◆ Input data:

=-=-=-=-=

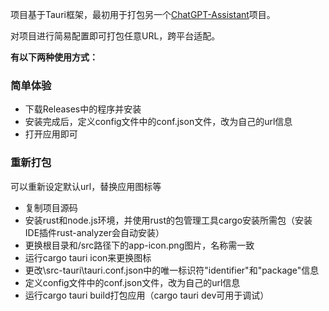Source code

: 项目基于Tauri框架，最初用于打包另一个[ChatGPT-Assistant](https://github.com/PierXuY/ChatGPT-Assistant)项目。    


对项目进行简易配置即可打包任意URL，跨平台适配。   


**有以下两种使用方式：**


### 简单体验
- 下载Releases中的程序并安装
- 安装完成后，定义config文件中的conf.json文件，改为自己的url信息
- 打开应用即可

### 重新打包
可以重新设定默认url，替换应用图标等
- 复制项目源码
- 安装rust和node.js环境，并使用rust的包管理工具cargo安装所需包（安装IDE插件rust-analyzer会自动安装）
- 更换根目录和/src路径下的app-icon.png图片，名称需一致
- 运行cargo tauri icon来更换图标
- 更改\src-tauri\tauri.conf.json中的唯一标识符"identifier"和"package"信息
- 定义config文件中的conf.json文件，改为自己的url信息
- 运行cargo tauri build打包应用（cargo tauri dev可用于调试）

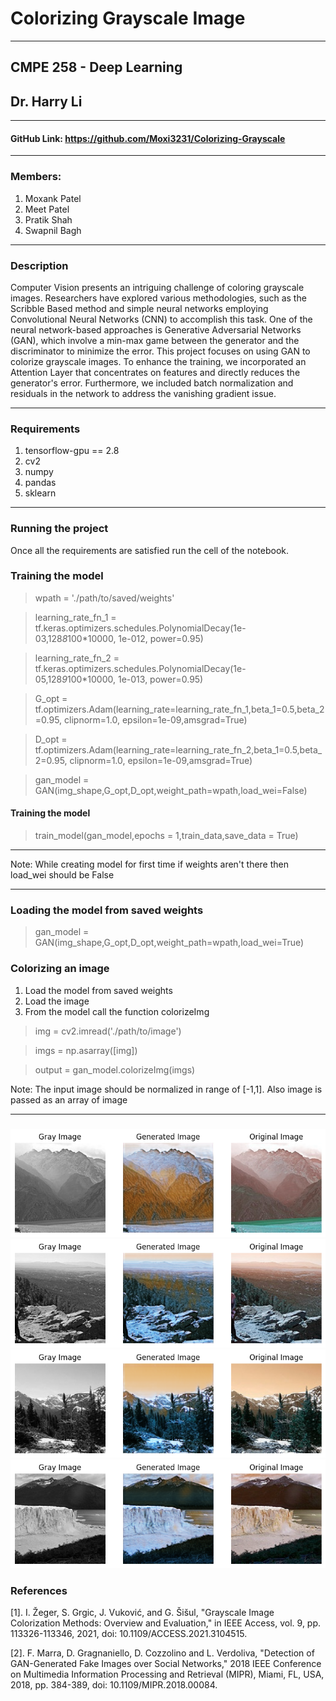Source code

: # Colorizing Grayscale Image
---
## CMPE 258 - Deep Learning
## Dr. Harry Li

----
#### GitHub Link: https://github.com/Moxi3231/Colorizing-Grayscale

---
### Members:
1. Moxank Patel
2. Meet Patel
3. Pratik Shah
4. Swapnil Bagh

----
### Description

Computer Vision presents an intriguing challenge of coloring grayscale images. Researchers have explored various methodologies, such as the Scribble Based method and simple neural networks employing Convolutional Neural Networks (CNN) to accomplish this task. One of the neural network-based approaches is Generative Adversarial Networks (GAN), which involve a min-max game between the generator and the discriminator to minimize the error. This project focuses on using GAN to colorize grayscale images. To enhance the training, we incorporated an Attention Layer that concentrates on features and directly reduces the generator's error. Furthermore, we included batch normalization and residuals in the network to address the vanishing gradient issue.

---


### Requirements

1. tensorflow-gpu == 2.8
2. cv2
3. numpy
4. pandas
5. sklearn
---

### Running the project

Once all the requirements are satisfied run the cell of the notebook.


### Training the model
> wpath = './path/to/saved/weights'

> learning_rate_fn_1 = tf.keras.optimizers.schedules.PolynomialDecay(1e-03,128*8*100*10000, 1e-012, power=0.95)

>learning_rate_fn_2 = tf.keras.optimizers.schedules.PolynomialDecay(1e-05,128*9*100*10000, 1e-013, power=0.95)


> G_opt = tf.optimizers.Adam(learning_rate=learning_rate_fn_1,beta_1=0.5,beta_2=0.95, clipnorm=1.0, epsilon=1e-09,amsgrad=True)

> D_opt = tf.optimizers.Adam(learning_rate=learning_rate_fn_2,beta_1=0.5,beta_2=0.95, clipnorm=1.0, epsilon=1e-09,amsgrad=True)

> gan_model = GAN(img_shape,G_opt,D_opt,weight_path=wpath,load_wei=False)

#### Training the model

> train_model(gan_model,epochs = 1,train_data,save_data = True)
----
Note: While creating model for first time if weights aren't there then load_wei should be False

--------

### Loading the  model from saved weights
> gan_model = GAN(img_shape,G_opt,D_opt,weight_path=wpath,load_wei=True)


### Colorizing an image
1. Load the model from saved weights
2. Load the image
3. From the model call the function colorizeImg

> img = cv2.imread('./path/to/image')

> imgs = np.asarray([img])

> output = gan_model.colorizeImg(imgs)

Note: The input image should be normalized in range of [-1,1]. Also image is passed as an array of image

----

### 

![plot](./img1.png)
![plot](./img2.png)
![plot](./img3.png)
![plot](./img4.png)
### References

[1]. I. Žeger, S. Grgic, J. Vuković, and G. Šišul, "Grayscale Image Colorization Methods: Overview and Evaluation," in IEEE Access, vol. 9, pp. 113326-113346, 2021, doi: 10.1109/ACCESS.2021.3104515.

[2].  F. Marra, D. Gragnaniello, D. Cozzolino and L. Verdoliva, "Detection of GAN-Generated Fake Images over Social Networks," 2018 IEEE Conference on Multimedia Information Processing and Retrieval (MIPR), Miami, FL, USA, 2018, pp. 384-389, doi: 10.1109/MIPR.2018.00084.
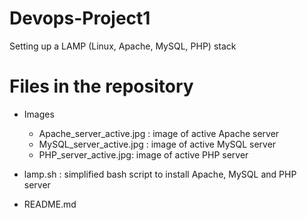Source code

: # Devops-Project1
 Setting up a LAMP (Linux, Apache, MySQL, PHP) stack
 
# Files in the repository
- Images
	- Apache_server_active.jpg : image of active Apache server
	- MySQL_server_active.jpg : image of active MySQL server
	- PHP_server_active.jpg: image of active PHP server

- lamp.sh : simplified bash script to install Apache, MySQL and PHP server

- README.md
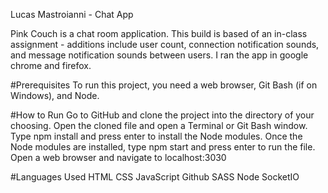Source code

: Lucas Mastroianni - Chat App

Pink Couch is a chat room application. This build is based of an in-class assignment - additions include user count, connection notification sounds, and message notification sounds between users. I ran the app in google chrome and firefox.

#Prerequisites
To run this project, you need a web browser, Git Bash (if on Windows), and Node.

#How to Run
Go to GitHub and clone the project into the directory of your choosing.
Open the cloned file and open a Terminal or Git Bash window.
Type npm install and press enter to install the Node modules.
Once the Node modules are installed, type npm start and press enter to run the file.
Open a web browser and navigate to localhost:3030

#Languages Used
HTML
CSS 
JavaScript
Github
SASS
Node
SocketIO
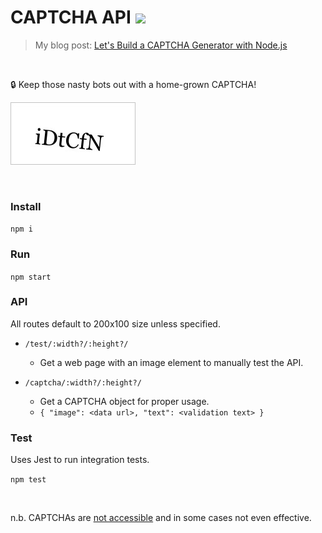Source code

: # CAPTCHA API ![](https://github.com/healeycodes/captcha-api/workflows/Node%20CI/badge.svg)

> My blog post: [Let's Build a CAPTCHA Generator with Node.js](https://healeycodes.com/javascript/webdev/node/tutorial/2019/11/11/lets-generate-captchas.html)

<br>

🔒 Keep those nasty bots out with a home-grown CAPTCHA!

![](https://github.com/healeycodes/captcha-api/blob/master/preview.jpg)

<br>

### Install

`npm i`

### Run

`npm start`

### API

All routes default to 200x100 size unless specified.

- `/test/:width?/:height?/`
    - Get a web page with an image element to manually test the API.

- `/captcha/:width?/:height?/`
    - Get a CAPTCHA object for proper usage.
    - `{ "image": <data url>, "text": <validation text> }`

### Test

Uses Jest to run integration tests.

`npm test`

<br>

n.b. CAPTCHAs are [not accessible](https://www.w3.org/TR/turingtest/) and in some cases not even effective.
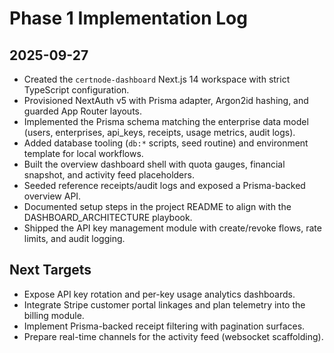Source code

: # Phase 1 Implementation Log

## 2025-09-27
- Created the `certnode-dashboard` Next.js 14 workspace with strict TypeScript configuration.
- Provisioned NextAuth v5 with Prisma adapter, Argon2id hashing, and guarded App Router layouts.
- Implemented the Prisma schema matching the enterprise data model (users, enterprises, api_keys, receipts, usage metrics, audit logs).
- Added database tooling (`db:*` scripts, seed routine) and environment template for local workflows.
- Built the overview dashboard shell with quota gauges, financial snapshot, and activity feed placeholders.
- Seeded reference receipts/audit logs and exposed a Prisma-backed overview API.
- Documented setup steps in the project README to align with the DASHBOARD_ARCHITECTURE playbook.
- Shipped the API key management module with create/revoke flows, rate limits, and audit logging.

## Next Targets
- Expose API key rotation and per-key usage analytics dashboards.
- Integrate Stripe customer portal linkages and plan telemetry into the billing module.
- Implement Prisma-backed receipt filtering with pagination surfaces.
- Prepare real-time channels for the activity feed (websocket scaffolding).
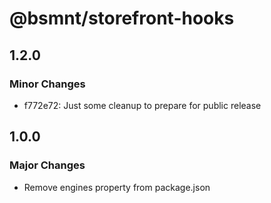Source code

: # @bsmnt/storefront-hooks

## 1.2.0

### Minor Changes

- f772e72: Just some cleanup to prepare for public release

## 1.0.0

### Major Changes

- Remove engines property from package.json
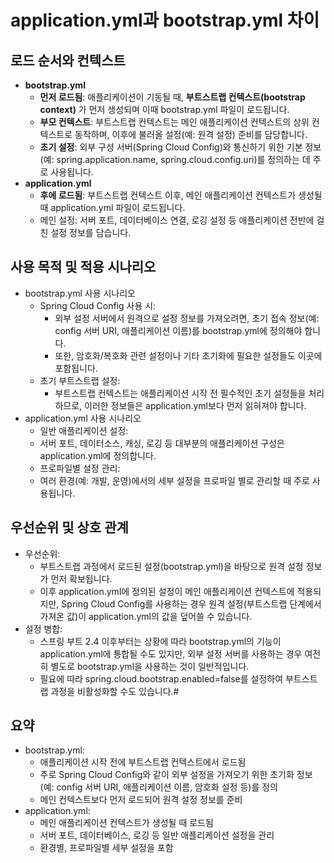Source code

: # application.yml과 bootstrap.yml 차이

## 로드 순서와 컨텍스트
-	**bootstrap.yml**
	-	**먼저 로드됨**: 애플리케이션이 기동될 때, **부트스트랩 컨텍스트(bootstrap context)** 가 먼저 생성되며 이때 bootstrap.yml 파일이 로드됩니다.
	-	**부모 컨텍스트**: 부트스트랩 컨텍스트는 메인 애플리케이션 컨텍스트의 상위 컨텍스트로 동작하며, 이후에 불러올 설정(예: 원격 설정) 준비를 담당합니다.
	-	**초기 설정**: 외부 구성 서버(Spring Cloud Config)와 통신하기 위한 기본 정보(예: spring.application.name, spring.cloud.config.uri)를 정의하는 데 주로 사용됩니다.
-	**application.yml**
	-	**후에 로드됨**: 부트스트랩 컨텍스트 이후, 메인 애플리케이션 컨텍스트가 생성될 때 application.yml 파일이 로드됩니다.
	-	메인 설정: 서버 포트, 데이터베이스 연결, 로깅 설정 등 애플리케이션 전반에 걸친 설정 정보를 담습니다.
## 사용 목적 및 적용 시나리오
-	bootstrap.yml 사용 시나리오
	-	Spring Cloud Config 사용 시:
		-	외부 설정 서버에서 원격으로 설정 정보를 가져오려면, 초기 접속 정보(예: config 서버 URI, 애플리케이션 이름)를 bootstrap.yml에 정의해야 합니다.
		-	또한, 암호화/복호화 관련 설정이나 기타 초기화에 필요한 설정들도 이곳에 포함됩니다.
	-	초기 부트스트랩 설정:
		-	부트스트랩 컨텍스트는 애플리케이션 시작 전 필수적인 초기 설정들을 처리하므로, 이러한 정보들은 application.yml보다 먼저 읽혀져야 합니다.
-	application.yml 사용 시나리오
	-	일반 애플리케이션 설정:
	-	서버 포트, 데이터소스, 캐싱, 로깅 등 대부분의 애플리케이션 구성은 application.yml에 정의합니다.
	-	프로파일별 설정 관리:
	-	여러 환경(예: 개발, 운영)에서의 세부 설정을 프로파일 별로 관리할 때 주로 사용됩니다.
## 우선순위 및 상호 관계
-	우선순위:
	-	부트스트랩 과정에서 로드된 설정(bootstrap.yml)을 바탕으로 원격 설정 정보가 먼저 확보됩니다.
	-	이후 application.yml에 정의된 설정이 메인 애플리케이션 컨텍스트에 적용되지만, Spring Cloud Config를 사용하는 경우 원격 설정(부트스트랩 단계에서 가져온 값)이 application.yml의 값을 덮어쓸 수 있습니다.
-	설정 병합:
	-	스프링 부트 2.4 이후부터는 상황에 따라 bootstrap.yml의 기능이 application.yml에 통합될 수도 있지만, 외부 설정 서버를 사용하는 경우 여전히 별도로 bootstrap.yml을 사용하는 것이 일반적입니다.
	-	필요에 따라 spring.cloud.bootstrap.enabled=false를 설정하여 부트스트랩 과정을 비활성화할 수도 있습니다.#
## 요약
-	bootstrap.yml:
	-	애플리케이션 시작 전에 부트스트랩 컨텍스트에서 로드됨
	-	주로 Spring Cloud Config와 같이 외부 설정을 가져오기 위한 초기화 정보(예: config 서버 URI, 애플리케이션 이름, 암호화 설정 등)를 정의
	-	메인 컨텍스트보다 먼저 로드되어 원격 설정 정보를 준비
-	application.yml:
	-	메인 애플리케이션 컨텍스트가 생성될 때 로드됨
	-	서버 포트, 데이터베이스, 로깅 등 일반 애플리케이션 설정을 관리
	-	환경별, 프로파일별 세부 설정을 포함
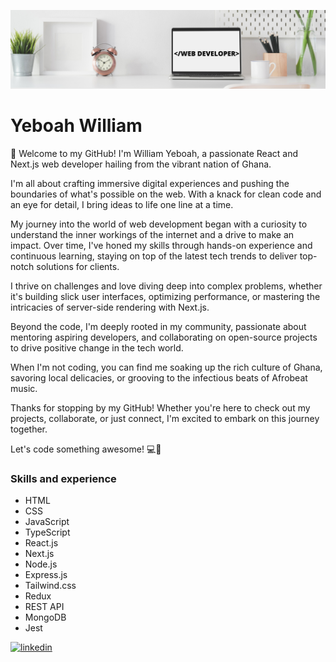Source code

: ![I am Front-End Developer](https://github.com/Billboah/billboah/blob/main/Clean%20Work%20Place%20LinkedIn%20Banner.png)
# Yeboah William

👋 Welcome to my GitHub! I'm William Yeboah, a passionate React and Next.js web developer hailing from the vibrant nation of Ghana. 

I'm all about crafting immersive digital experiences and pushing the boundaries of what's possible on the web. With a knack for clean code and an eye for detail, I bring ideas to life one line at a time.

My journey into the world of web development began with a curiosity to understand the inner workings of the internet and a drive to make an impact. Over time, I've honed my skills through hands-on experience and continuous learning, staying on top of the latest tech trends to deliver top-notch solutions for clients.

I thrive on challenges and love diving deep into complex problems, whether it's building slick user interfaces, optimizing performance, or mastering the intricacies of server-side rendering with Next.js.

Beyond the code, I'm deeply rooted in my community, passionate about mentoring aspiring developers, and collaborating on open-source projects to drive positive change in the tech world.

When I'm not coding, you can find me soaking up the rich culture of Ghana, savoring local delicacies, or grooving to the infectious beats of Afrobeat music.

Thanks for stopping by my GitHub! Whether you're here to check out my projects, collaborate, or just connect, I'm excited to embark on this journey together.

Let's code something awesome! 💻🚀

### Skills and experience

- HTML
- CSS
- JavaScript
- TypeScript
- React.js
- Next.js
- Node.js
- Express.js
- Tailwind.css
- Redux
- REST API
- MongoDB
- Jest



[<img src='https://cdn.jsdelivr.net/npm/simple-icons@3.0.1/icons/linkedin.svg' alt='linkedin' height='30'>](https://www.linkedin.com/in/billboah/)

=-=-=-=-=

◆ Required action:
Taking the material above, extract exactly and only the lines from the line with "먼저 읽혀져야 합니다." to the line with "덮어쓸 수 있습니다.", inclusive of both.

◆ Problem solution:
		-	부트스트랩 컨텍스트는 애플리케이션 시작 전 필수적인 초기 설정들을 처리하므로, 이러한 정보들은 application.yml보다 먼저 읽혀져야 합니다.
-	application.yml 사용 시나리오
	-	일반 애플리케이션 설정:
	-	서버 포트, 데이터소스, 캐싱, 로깅 등 대부분의 애플리케이션 구성은 application.yml에 정의합니다.
	-	프로파일별 설정 관리:
	-	여러 환경(예: 개발, 운영)에서의 세부 설정을 프로파일 별로 관리할 때 주로 사용됩니다.
## 우선순위 및 상호 관계
-	우선순위:
	-	부트스트랩 과정에서 로드된 설정(bootstrap.yml)을 바탕으로 원격 설정 정보가 먼저 확보됩니다.
	-	이후 application.yml에 정의된 설정이 메인 애플리케이션 컨텍스트에 적용되지만, Spring Cloud Config를 사용하는 경우 원격 설정(부트스트랩 단계에서 가져온 값)이 application.yml의 값을 덮어쓸 수 있습니다.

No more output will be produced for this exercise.